══ Extracted material
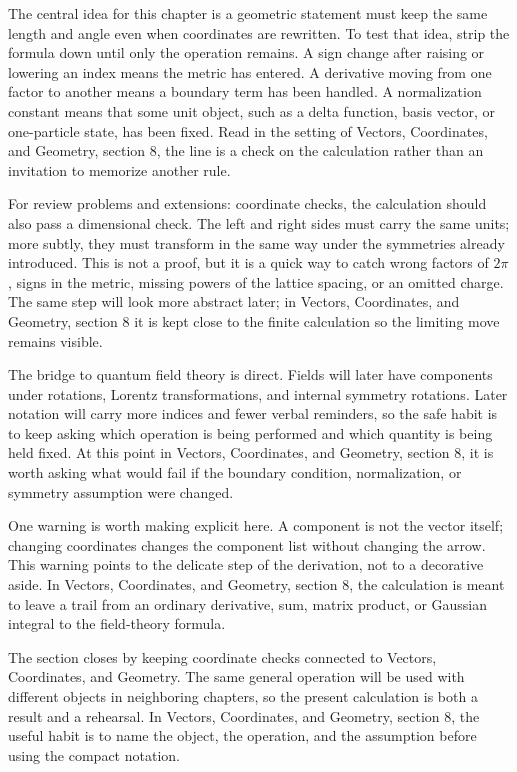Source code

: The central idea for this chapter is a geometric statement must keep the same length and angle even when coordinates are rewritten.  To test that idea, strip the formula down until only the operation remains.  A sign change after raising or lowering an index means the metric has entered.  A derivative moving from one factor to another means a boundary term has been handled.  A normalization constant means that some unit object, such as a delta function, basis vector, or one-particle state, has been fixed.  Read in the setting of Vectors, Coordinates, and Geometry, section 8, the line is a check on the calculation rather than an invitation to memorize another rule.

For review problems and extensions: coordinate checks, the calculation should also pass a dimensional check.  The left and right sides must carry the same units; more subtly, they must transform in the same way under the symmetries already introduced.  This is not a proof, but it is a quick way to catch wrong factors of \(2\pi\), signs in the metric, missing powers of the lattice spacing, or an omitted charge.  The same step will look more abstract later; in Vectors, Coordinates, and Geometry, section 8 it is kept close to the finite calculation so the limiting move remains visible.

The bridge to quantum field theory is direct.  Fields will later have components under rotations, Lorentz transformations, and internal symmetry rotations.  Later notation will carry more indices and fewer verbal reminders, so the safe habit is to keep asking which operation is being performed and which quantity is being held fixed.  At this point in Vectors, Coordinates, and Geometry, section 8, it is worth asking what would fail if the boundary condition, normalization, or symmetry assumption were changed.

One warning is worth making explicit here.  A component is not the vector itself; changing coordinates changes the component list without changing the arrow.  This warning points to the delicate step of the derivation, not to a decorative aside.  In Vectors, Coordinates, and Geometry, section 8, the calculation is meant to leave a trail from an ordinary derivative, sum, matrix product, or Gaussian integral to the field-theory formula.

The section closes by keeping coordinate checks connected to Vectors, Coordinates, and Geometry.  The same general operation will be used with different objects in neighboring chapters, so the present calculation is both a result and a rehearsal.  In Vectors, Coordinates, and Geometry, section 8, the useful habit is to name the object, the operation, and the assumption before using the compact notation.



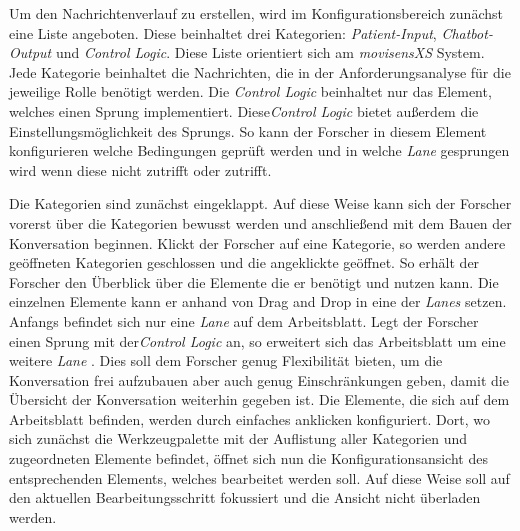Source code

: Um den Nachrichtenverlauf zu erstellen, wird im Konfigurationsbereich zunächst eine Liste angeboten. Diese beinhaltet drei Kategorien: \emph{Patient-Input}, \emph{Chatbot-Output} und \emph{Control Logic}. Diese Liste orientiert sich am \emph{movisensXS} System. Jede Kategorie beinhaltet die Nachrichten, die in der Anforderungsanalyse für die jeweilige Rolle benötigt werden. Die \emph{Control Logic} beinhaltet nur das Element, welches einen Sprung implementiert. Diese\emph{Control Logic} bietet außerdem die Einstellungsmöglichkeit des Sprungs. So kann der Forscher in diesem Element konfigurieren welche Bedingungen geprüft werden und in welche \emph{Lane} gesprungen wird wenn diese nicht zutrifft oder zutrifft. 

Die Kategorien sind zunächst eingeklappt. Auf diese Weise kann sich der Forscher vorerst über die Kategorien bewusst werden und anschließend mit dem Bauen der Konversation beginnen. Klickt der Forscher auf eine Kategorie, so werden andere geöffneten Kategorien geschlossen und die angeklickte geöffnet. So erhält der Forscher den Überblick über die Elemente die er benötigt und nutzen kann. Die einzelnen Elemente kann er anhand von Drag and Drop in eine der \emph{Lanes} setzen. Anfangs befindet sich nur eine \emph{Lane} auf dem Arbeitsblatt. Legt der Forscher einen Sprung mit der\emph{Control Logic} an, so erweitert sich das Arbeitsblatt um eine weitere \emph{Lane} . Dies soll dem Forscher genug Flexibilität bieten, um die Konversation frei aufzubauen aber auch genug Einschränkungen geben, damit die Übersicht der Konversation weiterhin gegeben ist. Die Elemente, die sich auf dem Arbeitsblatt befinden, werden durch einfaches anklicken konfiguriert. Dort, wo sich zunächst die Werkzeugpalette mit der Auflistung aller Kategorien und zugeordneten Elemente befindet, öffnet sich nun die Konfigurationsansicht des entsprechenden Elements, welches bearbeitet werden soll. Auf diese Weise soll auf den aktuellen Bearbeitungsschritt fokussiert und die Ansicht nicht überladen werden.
════
══ Extracted material
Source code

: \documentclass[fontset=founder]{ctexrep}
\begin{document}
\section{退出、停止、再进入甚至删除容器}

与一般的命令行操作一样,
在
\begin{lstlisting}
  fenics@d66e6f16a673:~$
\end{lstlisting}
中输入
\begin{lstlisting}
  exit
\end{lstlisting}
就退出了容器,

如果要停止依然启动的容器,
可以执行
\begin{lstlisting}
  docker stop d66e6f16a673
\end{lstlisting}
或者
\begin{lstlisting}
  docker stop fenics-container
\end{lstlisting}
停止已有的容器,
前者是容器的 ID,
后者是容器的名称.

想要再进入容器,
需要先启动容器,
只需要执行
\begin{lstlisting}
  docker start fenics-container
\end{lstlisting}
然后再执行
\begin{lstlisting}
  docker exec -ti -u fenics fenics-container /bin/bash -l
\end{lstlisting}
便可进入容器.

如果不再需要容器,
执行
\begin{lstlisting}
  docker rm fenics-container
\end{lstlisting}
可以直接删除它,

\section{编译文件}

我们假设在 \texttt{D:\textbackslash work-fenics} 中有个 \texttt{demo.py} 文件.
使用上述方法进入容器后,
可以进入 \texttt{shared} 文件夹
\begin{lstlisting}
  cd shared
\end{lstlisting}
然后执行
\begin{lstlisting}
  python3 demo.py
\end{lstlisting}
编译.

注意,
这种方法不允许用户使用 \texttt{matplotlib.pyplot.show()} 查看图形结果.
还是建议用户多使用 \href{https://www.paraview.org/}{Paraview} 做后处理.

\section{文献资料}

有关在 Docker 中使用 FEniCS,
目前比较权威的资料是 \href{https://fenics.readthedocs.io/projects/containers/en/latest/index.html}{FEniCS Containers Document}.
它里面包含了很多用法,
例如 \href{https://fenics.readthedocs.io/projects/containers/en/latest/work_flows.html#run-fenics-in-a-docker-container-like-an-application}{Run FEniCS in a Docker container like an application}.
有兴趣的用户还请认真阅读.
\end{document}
════
*Description of the task*. Filter the data, keeping only the lines that contain "checks".

*Task solution*.
For review problems and extensions: coordinate checks, the calculation should also pass a dimensional check.  The left and right sides must carry the same units; more subtly, they must transform in the same way under the symmetries already introduced.  This is not a proof, but it is a quick way to catch wrong factors of \(2\pi\), signs in the metric, missing powers of the lattice spacing, or an omitted charge.  The same step will look more abstract later; in Vectors, Coordinates, and Geometry, section 8 it is kept close to the finite calculation so the limiting move remains visible.
The section closes by keeping coordinate checks connected to Vectors, Coordinates, and Geometry.  The same general operation will be used with different objects in neighboring chapters, so the present calculation is both a result and a rehearsal.  In Vectors, Coordinates, and Geometry, section 8, the useful habit is to name the object, the operation, and the assumption before using the compact notation.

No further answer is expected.